> [Description of the task]
From the entries below, copy every line holding the word "matrices".

= = = =

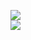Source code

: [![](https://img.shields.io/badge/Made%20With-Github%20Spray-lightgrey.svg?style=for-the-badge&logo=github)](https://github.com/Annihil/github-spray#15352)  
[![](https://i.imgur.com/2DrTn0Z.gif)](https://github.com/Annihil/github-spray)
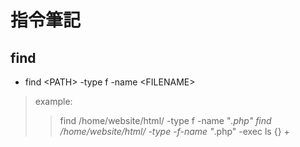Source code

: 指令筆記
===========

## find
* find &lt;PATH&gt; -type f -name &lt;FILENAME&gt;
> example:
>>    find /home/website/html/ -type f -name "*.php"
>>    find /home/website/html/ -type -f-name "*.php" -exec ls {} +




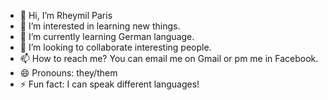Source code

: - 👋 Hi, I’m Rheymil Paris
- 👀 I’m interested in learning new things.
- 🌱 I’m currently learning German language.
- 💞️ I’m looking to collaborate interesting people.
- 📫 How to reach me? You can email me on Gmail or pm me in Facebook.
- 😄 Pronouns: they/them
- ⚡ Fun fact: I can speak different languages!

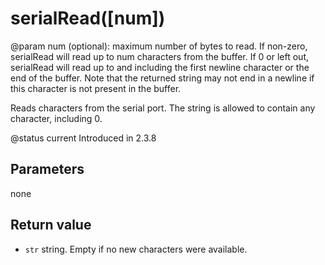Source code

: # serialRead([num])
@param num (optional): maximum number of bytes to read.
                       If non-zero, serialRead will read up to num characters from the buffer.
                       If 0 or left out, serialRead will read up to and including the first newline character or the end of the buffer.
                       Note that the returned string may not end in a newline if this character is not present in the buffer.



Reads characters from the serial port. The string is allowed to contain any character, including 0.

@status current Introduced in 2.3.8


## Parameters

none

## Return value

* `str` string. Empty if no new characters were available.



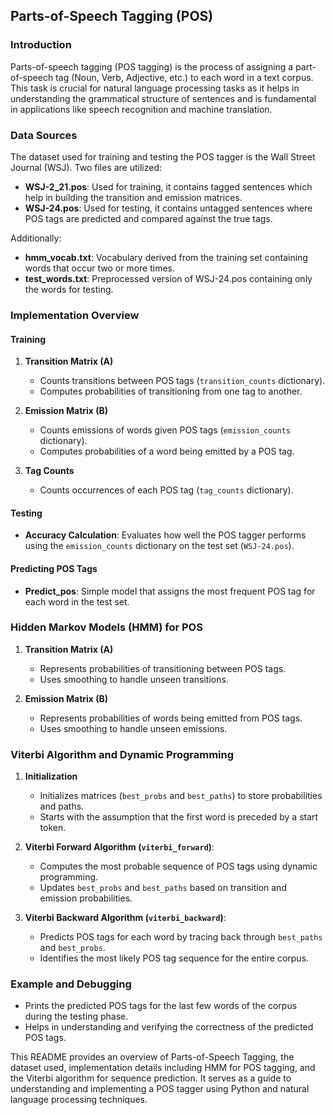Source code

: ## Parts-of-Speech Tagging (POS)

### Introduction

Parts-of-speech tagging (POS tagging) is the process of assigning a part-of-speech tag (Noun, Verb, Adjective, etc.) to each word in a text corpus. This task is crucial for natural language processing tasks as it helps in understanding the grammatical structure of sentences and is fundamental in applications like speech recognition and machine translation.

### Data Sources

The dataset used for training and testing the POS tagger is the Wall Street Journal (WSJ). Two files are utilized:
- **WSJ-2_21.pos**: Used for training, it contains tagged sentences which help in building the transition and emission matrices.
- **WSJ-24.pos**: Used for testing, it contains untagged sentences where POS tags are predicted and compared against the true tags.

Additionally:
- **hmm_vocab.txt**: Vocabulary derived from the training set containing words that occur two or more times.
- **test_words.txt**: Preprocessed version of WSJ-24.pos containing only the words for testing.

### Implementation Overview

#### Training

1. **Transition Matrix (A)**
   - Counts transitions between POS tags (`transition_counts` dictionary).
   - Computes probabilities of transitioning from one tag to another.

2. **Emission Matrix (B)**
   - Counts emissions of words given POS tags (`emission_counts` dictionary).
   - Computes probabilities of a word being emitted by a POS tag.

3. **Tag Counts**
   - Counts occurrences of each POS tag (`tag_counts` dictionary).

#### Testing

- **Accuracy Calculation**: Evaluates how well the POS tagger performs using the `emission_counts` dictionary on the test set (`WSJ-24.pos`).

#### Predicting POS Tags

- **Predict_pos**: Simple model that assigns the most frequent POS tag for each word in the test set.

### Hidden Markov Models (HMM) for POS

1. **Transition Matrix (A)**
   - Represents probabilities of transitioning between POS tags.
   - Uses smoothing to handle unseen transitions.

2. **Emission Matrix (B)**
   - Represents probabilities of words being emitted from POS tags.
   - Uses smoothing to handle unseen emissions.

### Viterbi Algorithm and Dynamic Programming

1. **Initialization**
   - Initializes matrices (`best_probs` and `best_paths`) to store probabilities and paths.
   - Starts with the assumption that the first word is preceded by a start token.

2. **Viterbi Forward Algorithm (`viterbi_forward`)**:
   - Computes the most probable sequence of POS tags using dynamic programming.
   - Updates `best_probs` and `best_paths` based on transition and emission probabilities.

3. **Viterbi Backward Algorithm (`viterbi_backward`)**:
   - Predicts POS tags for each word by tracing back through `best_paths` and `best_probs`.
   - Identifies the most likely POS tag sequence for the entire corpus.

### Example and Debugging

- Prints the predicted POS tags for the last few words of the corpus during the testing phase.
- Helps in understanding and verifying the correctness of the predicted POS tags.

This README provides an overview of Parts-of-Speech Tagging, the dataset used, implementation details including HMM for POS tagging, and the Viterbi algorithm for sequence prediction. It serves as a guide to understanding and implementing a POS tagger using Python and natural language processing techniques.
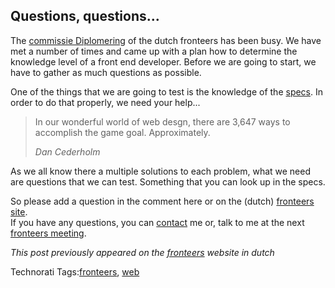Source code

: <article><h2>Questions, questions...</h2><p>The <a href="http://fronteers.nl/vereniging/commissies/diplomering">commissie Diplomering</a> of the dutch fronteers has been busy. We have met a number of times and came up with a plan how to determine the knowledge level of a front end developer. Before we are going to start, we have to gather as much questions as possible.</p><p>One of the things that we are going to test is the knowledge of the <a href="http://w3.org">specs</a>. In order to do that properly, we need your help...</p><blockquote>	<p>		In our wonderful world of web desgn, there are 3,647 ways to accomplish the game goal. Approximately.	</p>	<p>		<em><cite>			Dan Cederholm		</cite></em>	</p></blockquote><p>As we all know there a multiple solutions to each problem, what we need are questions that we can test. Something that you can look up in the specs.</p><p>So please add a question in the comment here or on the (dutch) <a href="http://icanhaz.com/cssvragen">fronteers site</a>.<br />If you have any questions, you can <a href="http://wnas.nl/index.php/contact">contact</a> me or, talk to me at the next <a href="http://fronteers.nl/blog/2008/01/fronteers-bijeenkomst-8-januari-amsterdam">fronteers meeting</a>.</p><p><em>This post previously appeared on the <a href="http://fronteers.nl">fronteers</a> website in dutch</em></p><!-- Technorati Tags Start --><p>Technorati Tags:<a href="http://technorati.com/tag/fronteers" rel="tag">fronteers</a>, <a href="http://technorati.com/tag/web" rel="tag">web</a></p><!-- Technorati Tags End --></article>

= = = =

> [Exercise output]
- **WSJ-2_21.pos**: Used for training, it contains tagged sentences which help in building the transition and emission matrices.
   - Initializes matrices (`best_probs` and `best_paths`) to store probabilities and paths.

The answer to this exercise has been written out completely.